* What is needed *
Consider the listing below. Extract exactly the lines from the line containing "muestra un resumen" to the line containing "Basándose en estos", both included.
-=-=-=-=-
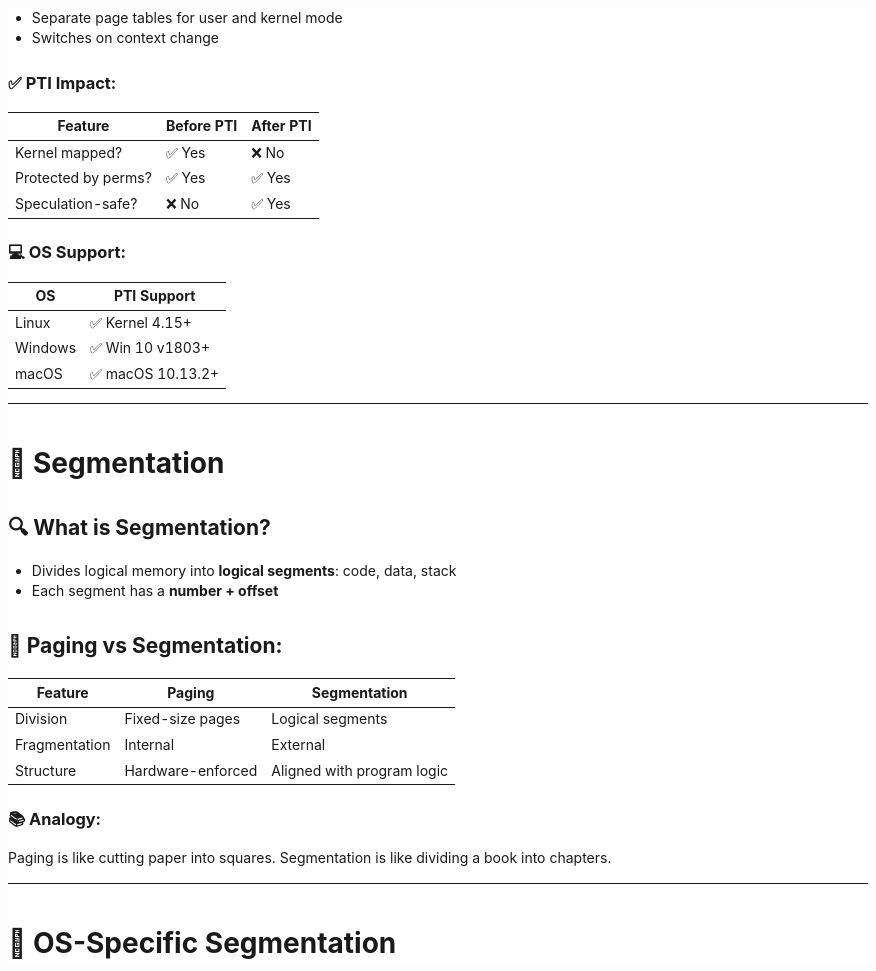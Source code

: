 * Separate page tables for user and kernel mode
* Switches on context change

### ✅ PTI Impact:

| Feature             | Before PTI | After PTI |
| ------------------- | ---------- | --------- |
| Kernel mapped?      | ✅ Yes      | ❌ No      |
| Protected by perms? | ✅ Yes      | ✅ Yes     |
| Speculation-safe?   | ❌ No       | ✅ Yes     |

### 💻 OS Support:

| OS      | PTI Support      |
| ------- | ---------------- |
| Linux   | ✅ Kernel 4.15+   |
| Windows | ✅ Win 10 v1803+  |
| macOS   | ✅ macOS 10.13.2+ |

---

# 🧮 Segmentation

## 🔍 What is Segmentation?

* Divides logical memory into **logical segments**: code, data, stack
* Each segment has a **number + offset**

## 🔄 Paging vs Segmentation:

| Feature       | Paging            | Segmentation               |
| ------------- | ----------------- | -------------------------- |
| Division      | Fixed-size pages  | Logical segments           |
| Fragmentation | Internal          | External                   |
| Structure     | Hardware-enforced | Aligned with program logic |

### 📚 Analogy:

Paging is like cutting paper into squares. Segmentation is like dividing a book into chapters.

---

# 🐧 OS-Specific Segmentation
-=-=-=-=-
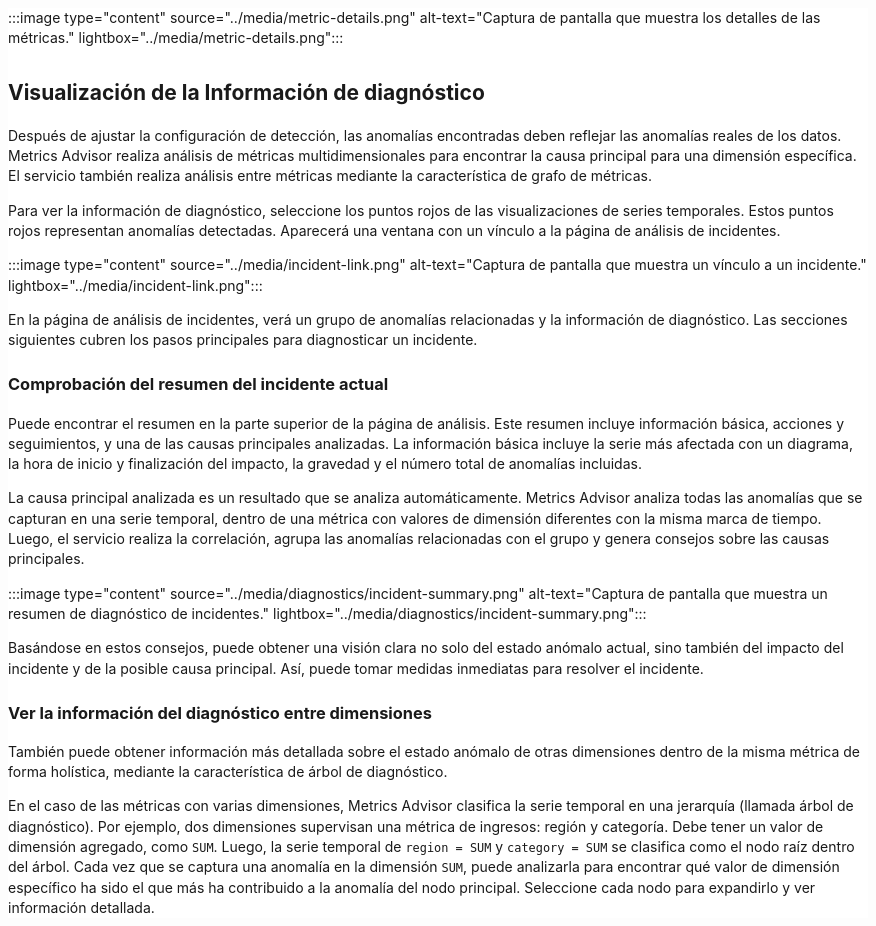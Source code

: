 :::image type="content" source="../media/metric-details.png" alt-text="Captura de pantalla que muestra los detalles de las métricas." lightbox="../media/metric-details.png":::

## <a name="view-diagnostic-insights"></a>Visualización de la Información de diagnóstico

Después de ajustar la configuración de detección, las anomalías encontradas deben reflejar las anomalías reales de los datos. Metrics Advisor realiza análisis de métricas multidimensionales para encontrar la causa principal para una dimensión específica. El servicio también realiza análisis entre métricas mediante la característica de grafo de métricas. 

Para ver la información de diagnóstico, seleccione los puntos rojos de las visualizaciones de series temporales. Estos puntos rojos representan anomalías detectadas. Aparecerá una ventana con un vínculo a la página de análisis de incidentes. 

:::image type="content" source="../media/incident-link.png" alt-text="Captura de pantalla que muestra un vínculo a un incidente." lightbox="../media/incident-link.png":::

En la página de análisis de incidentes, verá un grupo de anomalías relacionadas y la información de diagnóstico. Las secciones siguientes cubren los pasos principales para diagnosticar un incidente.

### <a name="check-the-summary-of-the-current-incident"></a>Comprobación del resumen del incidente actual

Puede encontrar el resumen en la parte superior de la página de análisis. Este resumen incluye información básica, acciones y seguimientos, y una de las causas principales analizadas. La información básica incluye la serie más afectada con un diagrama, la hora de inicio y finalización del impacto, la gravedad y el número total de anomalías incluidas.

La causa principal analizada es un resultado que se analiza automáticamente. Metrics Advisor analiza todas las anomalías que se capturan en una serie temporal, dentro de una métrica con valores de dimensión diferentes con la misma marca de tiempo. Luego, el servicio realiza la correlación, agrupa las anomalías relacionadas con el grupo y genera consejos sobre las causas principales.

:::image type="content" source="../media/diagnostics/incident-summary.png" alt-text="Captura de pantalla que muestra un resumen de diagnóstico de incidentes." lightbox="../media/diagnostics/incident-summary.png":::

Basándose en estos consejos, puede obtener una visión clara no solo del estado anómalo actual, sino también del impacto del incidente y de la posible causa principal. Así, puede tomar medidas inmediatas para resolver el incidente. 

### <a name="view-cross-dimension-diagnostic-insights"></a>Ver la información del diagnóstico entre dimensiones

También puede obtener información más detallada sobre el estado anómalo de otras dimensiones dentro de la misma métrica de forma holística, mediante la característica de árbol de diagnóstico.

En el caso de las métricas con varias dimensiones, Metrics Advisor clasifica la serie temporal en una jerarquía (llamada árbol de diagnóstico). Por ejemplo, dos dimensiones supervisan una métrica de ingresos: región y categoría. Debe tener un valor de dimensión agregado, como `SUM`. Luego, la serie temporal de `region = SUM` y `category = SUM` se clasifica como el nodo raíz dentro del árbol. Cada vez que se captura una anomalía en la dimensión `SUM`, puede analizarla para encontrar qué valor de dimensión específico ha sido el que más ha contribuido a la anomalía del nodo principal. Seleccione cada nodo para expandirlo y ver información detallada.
-=-=-=-=-
* Exercise result *
:::image type="content" source="../media/diagnostics/incident-summary.png" alt-text="Captura de pantalla que muestra un resumen de diagnóstico de incidentes." lightbox="../media/diagnostics/incident-summary.png":::

Basándose en estos consejos, puede obtener una visión clara no solo del estado anómalo actual, sino también del impacto del incidente y de la posible causa principal. Así, puede tomar medidas inmediatas para resolver el incidente. 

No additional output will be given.